Generally, previous studies focus on different error sources, mainly including geometric error and thermal error of machine tool, cutting force caused deformation and workpiece locating error. The following related works are classified according to the error sources.
Machine tool geometric error
To predict the machining error caused by geometric error of machine tool structures, a variety of modeling methods have been developed. As early as 1960s, Leete 3 established a geometric error model of a three-axis machine tool by triangular relationship. Then, Fourier transform, 4 variational approach, 5 homogeneous coordinate transformation, 6 rigid body kinematics 7 and multi-body system (MBS) 8 were sequentially applied to machine tool geometric error modeling. And a homogeneous coordinate transformation (HTM)-based modeling method was widely adapted.9,10
Particularly, given the flexibility of the machine tool structures, Wang and Ehmann 11 proposed a method to measure the total position error of a range of nodes in machining space by telescoping ball-bars directly, and then get the position error of an arbitrary tool tip through interpolation algorithm. 12
Machine tool thermal error
Since thermal deformation was first found to be a main factor affecting the precision of machine tools in 1933, many studies have focused on machine tool thermal error prediction and compensation. In the past few decades, finite element method (FEM), 13 HTM, 14 regression analysis (RA), 15 neural network (NN), 16 gray system theory 17 and fuzzy inference 18 were adopted to establish thermal error prediction model.
FEM provides a solution for the temperature and thermal deformation of a machine tool, but its prediction accuracy is low owing to insufficient understanding of the boundary conditions. 16 Additionally, the temperature field and thermal deformation of machine tools change over time; FEM cannot describe this time-varying phenomenon in complex machining conditions. 17
In theory, the HTM-based model is feasible. But in practice, it is difficult to implement because defined error parameters are difficult to detect in real time.

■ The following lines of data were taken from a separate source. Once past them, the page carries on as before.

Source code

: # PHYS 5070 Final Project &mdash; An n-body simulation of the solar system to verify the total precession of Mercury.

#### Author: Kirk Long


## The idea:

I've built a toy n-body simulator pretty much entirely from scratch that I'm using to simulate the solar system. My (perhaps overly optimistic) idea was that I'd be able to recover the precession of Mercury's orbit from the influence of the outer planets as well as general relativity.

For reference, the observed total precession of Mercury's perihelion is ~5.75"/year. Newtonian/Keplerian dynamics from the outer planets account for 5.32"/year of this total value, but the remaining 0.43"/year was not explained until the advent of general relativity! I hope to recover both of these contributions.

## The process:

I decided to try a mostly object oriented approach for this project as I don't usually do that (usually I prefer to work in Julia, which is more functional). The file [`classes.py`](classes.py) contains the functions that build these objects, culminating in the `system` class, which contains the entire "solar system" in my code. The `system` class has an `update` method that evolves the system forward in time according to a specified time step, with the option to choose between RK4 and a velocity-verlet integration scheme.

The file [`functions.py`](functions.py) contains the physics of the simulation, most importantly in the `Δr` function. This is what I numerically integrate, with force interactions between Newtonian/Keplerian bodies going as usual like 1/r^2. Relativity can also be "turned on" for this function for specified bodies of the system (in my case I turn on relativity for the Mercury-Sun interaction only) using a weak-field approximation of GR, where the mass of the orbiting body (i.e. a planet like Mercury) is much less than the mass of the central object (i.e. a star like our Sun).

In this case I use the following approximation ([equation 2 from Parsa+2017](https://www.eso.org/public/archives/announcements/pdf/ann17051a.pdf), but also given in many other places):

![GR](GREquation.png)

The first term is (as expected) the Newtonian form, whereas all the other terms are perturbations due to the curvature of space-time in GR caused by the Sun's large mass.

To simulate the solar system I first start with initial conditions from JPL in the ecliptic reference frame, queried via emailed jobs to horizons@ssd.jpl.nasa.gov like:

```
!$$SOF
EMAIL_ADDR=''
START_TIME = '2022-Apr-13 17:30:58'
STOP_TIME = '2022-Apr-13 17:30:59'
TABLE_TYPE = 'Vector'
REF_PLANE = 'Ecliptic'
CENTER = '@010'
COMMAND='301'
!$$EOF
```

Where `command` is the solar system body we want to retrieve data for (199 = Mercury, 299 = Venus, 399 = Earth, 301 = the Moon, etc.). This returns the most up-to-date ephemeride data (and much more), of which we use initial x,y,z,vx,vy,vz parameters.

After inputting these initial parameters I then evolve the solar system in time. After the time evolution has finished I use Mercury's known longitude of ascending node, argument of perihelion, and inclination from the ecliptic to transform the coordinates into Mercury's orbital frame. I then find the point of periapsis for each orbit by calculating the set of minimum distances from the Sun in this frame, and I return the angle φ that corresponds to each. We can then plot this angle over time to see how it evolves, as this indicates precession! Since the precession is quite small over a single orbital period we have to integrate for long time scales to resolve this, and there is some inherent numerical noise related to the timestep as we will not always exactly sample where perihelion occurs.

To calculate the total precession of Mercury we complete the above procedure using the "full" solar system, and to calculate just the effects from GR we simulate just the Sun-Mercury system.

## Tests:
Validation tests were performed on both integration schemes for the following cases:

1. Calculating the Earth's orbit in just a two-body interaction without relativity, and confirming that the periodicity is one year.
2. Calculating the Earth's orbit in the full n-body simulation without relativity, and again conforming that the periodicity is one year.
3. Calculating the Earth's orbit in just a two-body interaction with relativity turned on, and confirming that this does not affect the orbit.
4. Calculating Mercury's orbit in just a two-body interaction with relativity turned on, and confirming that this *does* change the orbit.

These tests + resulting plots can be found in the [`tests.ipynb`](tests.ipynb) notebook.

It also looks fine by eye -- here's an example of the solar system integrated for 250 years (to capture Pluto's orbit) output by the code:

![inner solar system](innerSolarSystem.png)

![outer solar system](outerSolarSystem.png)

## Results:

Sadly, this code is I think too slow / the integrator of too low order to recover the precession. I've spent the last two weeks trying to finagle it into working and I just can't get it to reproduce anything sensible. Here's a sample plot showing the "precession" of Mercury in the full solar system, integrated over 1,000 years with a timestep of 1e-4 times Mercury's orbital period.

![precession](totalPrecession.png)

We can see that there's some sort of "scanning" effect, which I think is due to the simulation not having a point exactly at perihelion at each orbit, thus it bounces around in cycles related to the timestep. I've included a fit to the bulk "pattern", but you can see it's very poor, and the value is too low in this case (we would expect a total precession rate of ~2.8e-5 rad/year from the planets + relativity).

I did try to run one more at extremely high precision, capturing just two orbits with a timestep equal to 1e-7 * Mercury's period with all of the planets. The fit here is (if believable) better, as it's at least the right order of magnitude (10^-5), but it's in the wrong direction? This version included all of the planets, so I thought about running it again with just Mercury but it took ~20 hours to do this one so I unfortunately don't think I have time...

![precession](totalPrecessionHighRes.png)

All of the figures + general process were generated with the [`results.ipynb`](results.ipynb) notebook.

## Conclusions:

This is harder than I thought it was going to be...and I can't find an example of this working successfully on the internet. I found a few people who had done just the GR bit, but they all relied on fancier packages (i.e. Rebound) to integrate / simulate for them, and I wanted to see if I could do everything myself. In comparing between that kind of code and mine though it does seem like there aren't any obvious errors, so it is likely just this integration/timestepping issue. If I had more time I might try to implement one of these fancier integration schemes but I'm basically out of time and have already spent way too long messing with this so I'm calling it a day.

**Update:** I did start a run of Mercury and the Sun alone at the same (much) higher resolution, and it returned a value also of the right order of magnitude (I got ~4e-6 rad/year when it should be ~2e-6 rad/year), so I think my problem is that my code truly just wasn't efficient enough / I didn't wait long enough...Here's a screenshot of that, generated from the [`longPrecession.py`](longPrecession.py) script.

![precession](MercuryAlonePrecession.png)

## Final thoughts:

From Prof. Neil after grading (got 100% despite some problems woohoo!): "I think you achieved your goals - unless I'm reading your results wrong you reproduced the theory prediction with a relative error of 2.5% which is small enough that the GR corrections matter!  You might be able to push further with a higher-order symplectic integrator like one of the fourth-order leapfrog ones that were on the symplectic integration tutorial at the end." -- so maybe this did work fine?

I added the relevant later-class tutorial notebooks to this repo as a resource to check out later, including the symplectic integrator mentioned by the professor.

RA-based model is suitable for online real-time compensation because of its simple computing process and fast computing speed. However, its prediction precision is not good, and it cannot describe the complex nonlinear relationship between the temperature field distribution and the thermal deformation of machine tools. 19
For the NN modeling, the biggest challenge is the robustness of the model. Consequently, some improved and hybrid models were developed.19,20
Cutting force caused tool-workpiece deformation
To predict the deformation caused by cutting force, the cutting force should be predicted at first. In the last decades, the analytical method based on cutting geometry calculation and cutting force coefficients identification was widely adopted to establish a cutting force model.21–23 At present, three types of cutting force models are widely used: 22 (1) characterizing the effects of the shearing on the rake face and the rubbing at the cutting edge by a single coefficient,24,25 (2) separating the shearing and rubbing effects with two independent coefficients 26 and (3) using the normal force coefficient, the friction force coefficient and the chip flow angle to characterize the cutting force model. 27
For the deformation caused by cutting force, tool deflection is mainly calculated according to cantilever beam theory; 28 workpiece deformation is mainly calculated through FEM, 21 but it is time consuming and the prediction precision is low.
Workpiece locating error
According to the error source, previous researches on workpiece locating error could be divided into two aspects: (1) geometric error (workpiece offsets owing to geometric error of fixture and workpiece) and (2) deformation error (locators and workpiece deformation due to clamping force and cutting force).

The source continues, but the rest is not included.